### Records to use
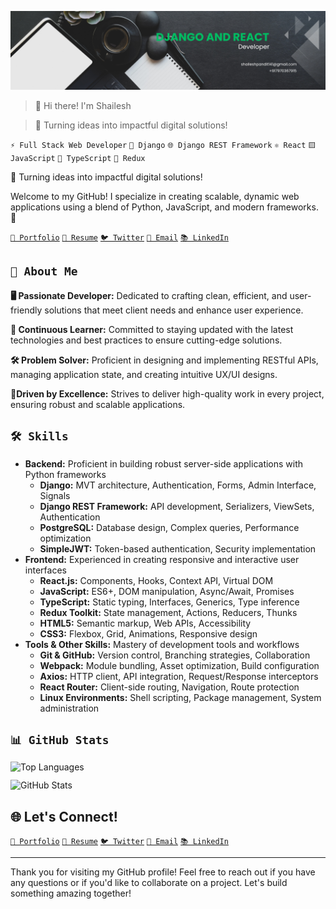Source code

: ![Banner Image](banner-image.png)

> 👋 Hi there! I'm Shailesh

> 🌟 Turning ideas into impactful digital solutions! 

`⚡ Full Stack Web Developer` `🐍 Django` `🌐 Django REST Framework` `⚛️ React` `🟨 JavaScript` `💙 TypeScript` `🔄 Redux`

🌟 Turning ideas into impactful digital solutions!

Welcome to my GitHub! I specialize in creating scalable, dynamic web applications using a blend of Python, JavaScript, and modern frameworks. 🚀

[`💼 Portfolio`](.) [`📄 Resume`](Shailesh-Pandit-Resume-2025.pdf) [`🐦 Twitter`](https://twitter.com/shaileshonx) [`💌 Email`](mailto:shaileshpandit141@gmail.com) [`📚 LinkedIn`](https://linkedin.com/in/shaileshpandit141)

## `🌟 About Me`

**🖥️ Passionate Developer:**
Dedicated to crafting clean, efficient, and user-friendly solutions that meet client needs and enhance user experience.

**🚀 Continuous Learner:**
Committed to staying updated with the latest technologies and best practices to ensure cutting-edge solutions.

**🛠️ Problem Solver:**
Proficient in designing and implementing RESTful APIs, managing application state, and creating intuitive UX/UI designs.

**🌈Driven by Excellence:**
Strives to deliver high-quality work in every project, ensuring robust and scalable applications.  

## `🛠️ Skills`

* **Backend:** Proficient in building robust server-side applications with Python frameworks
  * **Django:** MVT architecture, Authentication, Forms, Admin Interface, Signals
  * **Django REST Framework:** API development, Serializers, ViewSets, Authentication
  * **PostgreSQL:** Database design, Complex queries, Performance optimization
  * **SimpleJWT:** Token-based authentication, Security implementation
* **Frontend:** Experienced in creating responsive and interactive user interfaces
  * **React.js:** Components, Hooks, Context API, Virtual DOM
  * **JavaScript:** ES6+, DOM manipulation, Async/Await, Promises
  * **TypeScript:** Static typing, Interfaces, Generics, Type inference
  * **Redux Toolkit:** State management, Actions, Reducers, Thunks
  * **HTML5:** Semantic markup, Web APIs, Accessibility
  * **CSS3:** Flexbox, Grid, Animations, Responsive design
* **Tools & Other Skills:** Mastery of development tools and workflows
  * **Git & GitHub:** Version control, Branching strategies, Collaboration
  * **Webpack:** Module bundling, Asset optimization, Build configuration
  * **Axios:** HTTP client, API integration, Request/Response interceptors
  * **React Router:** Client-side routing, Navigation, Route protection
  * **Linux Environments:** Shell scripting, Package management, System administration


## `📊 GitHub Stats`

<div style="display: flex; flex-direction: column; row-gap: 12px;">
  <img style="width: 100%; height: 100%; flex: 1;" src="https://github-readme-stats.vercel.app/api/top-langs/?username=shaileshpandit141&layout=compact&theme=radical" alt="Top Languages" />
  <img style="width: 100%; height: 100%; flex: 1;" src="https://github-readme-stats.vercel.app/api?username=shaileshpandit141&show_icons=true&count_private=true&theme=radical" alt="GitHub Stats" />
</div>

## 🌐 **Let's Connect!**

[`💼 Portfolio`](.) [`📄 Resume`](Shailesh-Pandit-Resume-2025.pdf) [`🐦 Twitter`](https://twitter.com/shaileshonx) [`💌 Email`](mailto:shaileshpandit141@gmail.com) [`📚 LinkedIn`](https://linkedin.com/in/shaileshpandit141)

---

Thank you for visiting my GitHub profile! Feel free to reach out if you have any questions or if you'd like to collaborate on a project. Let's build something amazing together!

==

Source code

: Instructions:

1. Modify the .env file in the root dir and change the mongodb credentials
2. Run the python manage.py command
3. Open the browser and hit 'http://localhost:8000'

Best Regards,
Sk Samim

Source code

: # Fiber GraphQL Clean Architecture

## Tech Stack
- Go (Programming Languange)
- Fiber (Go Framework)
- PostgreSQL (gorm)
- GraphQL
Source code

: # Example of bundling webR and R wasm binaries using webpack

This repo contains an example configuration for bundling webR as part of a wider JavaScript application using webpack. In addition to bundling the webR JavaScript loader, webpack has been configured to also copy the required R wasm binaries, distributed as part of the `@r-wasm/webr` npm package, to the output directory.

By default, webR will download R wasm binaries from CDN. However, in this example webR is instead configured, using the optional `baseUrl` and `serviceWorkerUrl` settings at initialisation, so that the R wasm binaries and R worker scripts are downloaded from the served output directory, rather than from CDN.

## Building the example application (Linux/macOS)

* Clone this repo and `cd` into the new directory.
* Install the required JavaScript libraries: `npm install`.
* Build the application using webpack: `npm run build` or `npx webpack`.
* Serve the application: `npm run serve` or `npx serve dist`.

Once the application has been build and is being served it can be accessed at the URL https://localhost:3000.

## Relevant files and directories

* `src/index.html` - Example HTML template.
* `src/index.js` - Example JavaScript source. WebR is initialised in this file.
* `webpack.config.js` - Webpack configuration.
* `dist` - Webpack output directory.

### Requirement
Number of lines with the string "Stack" in the data above: report this figure and nothing more.

### Written answer
2